§ **Task directions**:
A verbatim copy of the line containing "caracteres, no use \&." and all lines after it, up to and including the final line of the records, is the only acceptable output.
Provided material Block Start
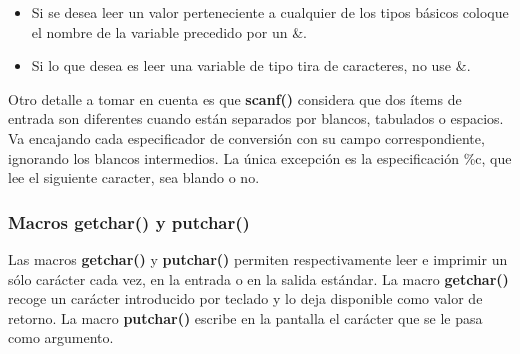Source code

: \begin{itemize}
	\item Si se desea leer un valor perteneciente a cualquier de los tipos básicos coloque el nombre de la
variable precedido por un \&.
	\item Si lo que desea es leer una variable de tipo tira de caracteres, no use \&.
\end{itemize}

Otro detalle a tomar en cuenta es que \textbf{scanf()} considera que dos ítems de entrada son diferentes
 cuando están separados por blancos, tabulados o espacios. Va encajando cada especificador de
conversión con su campo correspondiente, ignorando los blancos intermedios. La única excepción
es la especificación \%c, que lee el siguiente caracter, sea blando o no.

\subsubsection{Macros getchar() y putchar()}

Las macros \textbf{getchar()} y \textbf{putchar()} permiten respectivamente leer e imprimir un sólo carácter
cada vez, en la entrada o en la salida estándar. La macro \textbf{getchar()} recoge un carácter
introducido por teclado y lo deja disponible como valor de retorno. La macro \textbf{putchar()}
escribe en la pantalla el carácter que se le pasa como argumento.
Provided material Block End
§ **Solution below**:
	\item Si lo que desea es leer una variable de tipo tira de caracteres, no use \&.
\end{itemize}

Otro detalle a tomar en cuenta es que \textbf{scanf()} considera que dos ítems de entrada son diferentes
 cuando están separados por blancos, tabulados o espacios. Va encajando cada especificador de
conversión con su campo correspondiente, ignorando los blancos intermedios. La única excepción
es la especificación \%c, que lee el siguiente caracter, sea blando o no.

\subsubsection{Macros getchar() y putchar()}

Las macros \textbf{getchar()} y \textbf{putchar()} permiten respectivamente leer e imprimir un sólo carácter
cada vez, en la entrada o en la salida estándar. La macro \textbf{getchar()} recoge un carácter
introducido por teclado y lo deja disponible como valor de retorno. La macro \textbf{putchar()}
escribe en la pantalla el carácter que se le pasa como argumento.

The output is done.